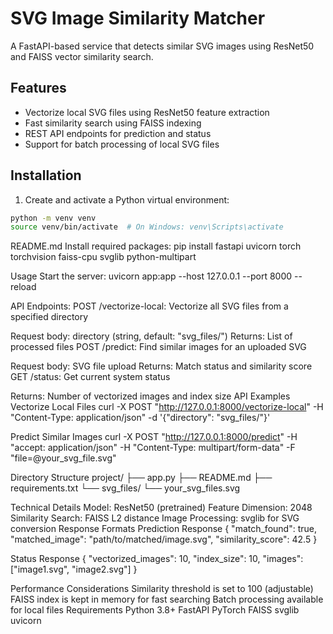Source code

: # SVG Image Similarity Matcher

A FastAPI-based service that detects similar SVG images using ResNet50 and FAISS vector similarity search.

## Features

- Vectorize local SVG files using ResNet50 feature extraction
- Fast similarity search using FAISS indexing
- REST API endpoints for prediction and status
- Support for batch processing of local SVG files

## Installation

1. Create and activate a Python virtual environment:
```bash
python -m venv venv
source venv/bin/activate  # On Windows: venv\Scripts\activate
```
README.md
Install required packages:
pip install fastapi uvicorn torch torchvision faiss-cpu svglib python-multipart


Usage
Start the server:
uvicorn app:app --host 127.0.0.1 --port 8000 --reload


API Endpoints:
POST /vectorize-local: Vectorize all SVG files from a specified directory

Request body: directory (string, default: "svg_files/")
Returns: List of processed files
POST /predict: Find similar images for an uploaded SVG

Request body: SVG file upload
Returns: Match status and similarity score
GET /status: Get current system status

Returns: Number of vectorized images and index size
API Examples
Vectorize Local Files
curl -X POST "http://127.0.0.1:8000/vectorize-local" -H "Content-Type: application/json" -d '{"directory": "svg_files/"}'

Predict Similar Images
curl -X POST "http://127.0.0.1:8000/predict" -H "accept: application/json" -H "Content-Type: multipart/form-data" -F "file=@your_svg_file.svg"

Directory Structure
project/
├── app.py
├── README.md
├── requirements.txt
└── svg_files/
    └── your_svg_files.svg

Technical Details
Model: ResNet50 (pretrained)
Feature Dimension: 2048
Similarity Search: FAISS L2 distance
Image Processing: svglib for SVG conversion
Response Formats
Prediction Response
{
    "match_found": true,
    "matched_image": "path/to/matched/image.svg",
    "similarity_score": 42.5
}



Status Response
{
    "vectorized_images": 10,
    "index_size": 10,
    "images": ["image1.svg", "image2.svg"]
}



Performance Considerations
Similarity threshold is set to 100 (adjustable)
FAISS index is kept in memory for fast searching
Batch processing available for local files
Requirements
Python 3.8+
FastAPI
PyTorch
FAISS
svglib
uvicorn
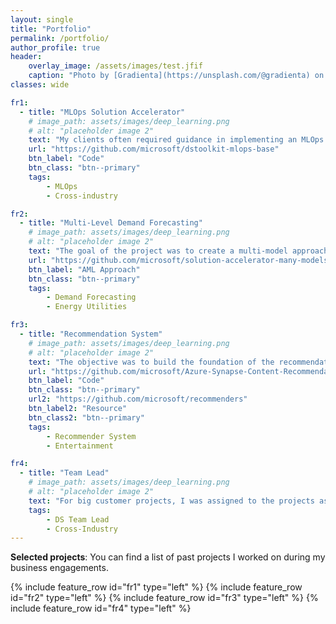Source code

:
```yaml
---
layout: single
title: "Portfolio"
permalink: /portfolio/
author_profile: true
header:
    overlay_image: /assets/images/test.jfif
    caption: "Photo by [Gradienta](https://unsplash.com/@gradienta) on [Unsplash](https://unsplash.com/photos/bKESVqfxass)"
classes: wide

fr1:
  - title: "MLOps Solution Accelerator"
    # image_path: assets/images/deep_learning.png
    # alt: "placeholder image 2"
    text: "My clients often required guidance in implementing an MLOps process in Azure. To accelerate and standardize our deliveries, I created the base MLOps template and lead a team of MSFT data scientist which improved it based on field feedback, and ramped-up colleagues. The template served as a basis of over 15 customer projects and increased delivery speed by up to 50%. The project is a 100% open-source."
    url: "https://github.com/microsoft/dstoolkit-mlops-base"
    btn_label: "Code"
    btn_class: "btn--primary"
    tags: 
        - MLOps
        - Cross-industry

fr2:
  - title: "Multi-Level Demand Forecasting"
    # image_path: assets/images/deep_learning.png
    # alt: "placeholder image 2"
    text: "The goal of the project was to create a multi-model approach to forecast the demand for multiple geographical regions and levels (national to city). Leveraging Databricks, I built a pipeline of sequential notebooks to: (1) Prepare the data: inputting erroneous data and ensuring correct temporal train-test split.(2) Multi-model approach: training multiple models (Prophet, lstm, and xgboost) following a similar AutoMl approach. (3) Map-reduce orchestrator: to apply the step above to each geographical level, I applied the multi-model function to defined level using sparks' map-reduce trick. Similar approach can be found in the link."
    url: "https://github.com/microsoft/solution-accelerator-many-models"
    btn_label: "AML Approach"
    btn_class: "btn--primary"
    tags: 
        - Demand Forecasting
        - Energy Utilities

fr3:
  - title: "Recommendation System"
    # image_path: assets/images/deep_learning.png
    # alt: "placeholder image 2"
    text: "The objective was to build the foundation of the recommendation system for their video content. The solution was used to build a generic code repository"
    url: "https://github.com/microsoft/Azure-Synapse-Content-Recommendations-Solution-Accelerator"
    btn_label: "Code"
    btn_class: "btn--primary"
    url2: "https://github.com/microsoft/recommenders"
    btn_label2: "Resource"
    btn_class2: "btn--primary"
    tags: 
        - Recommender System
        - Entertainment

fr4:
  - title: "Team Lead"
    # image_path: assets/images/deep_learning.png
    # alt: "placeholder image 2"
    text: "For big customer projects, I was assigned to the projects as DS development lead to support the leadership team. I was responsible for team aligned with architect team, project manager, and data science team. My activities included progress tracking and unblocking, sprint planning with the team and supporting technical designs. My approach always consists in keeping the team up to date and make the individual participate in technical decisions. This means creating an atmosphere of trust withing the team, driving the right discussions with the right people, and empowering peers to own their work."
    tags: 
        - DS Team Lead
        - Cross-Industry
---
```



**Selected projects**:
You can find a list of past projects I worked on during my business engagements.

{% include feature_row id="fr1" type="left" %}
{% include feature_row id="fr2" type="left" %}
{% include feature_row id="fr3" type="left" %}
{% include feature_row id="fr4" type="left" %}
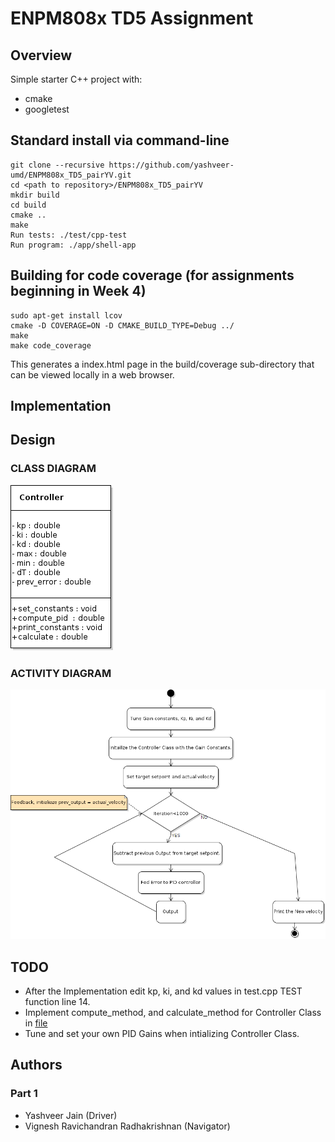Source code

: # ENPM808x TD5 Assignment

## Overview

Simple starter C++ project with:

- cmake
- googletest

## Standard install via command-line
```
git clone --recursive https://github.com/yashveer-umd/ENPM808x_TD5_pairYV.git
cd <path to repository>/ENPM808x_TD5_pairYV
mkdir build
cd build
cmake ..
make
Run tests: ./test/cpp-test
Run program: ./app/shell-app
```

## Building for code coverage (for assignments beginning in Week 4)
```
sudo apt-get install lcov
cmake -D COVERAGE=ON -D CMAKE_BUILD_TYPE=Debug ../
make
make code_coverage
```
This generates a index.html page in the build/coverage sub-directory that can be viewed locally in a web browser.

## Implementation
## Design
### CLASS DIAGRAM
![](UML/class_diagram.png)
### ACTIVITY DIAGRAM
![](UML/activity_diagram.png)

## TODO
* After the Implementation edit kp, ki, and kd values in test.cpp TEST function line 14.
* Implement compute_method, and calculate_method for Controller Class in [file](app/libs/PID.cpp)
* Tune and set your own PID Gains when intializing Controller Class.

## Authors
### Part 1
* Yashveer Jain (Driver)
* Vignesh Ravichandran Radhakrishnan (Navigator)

....

Exercise goal => Give back exactly the lines from the first line of the data through the line with "POST /vectorize-local: Vectorize", pictures excluded.

Answer to this task =>
Source code

: # SVG Image Similarity Matcher

A FastAPI-based service that detects similar SVG images using ResNet50 and FAISS vector similarity search.

## Features

- Vectorize local SVG files using ResNet50 feature extraction
- Fast similarity search using FAISS indexing
- REST API endpoints for prediction and status
- Support for batch processing of local SVG files

## Installation

1. Create and activate a Python virtual environment:
```bash
python -m venv venv
source venv/bin/activate  # On Windows: venv\Scripts\activate
```
README.md
Install required packages:
pip install fastapi uvicorn torch torchvision faiss-cpu svglib python-multipart


Usage
Start the server:
uvicorn app:app --host 127.0.0.1 --port 8000 --reload


API Endpoints:
POST /vectorize-local: Vectorize all SVG files from a specified directory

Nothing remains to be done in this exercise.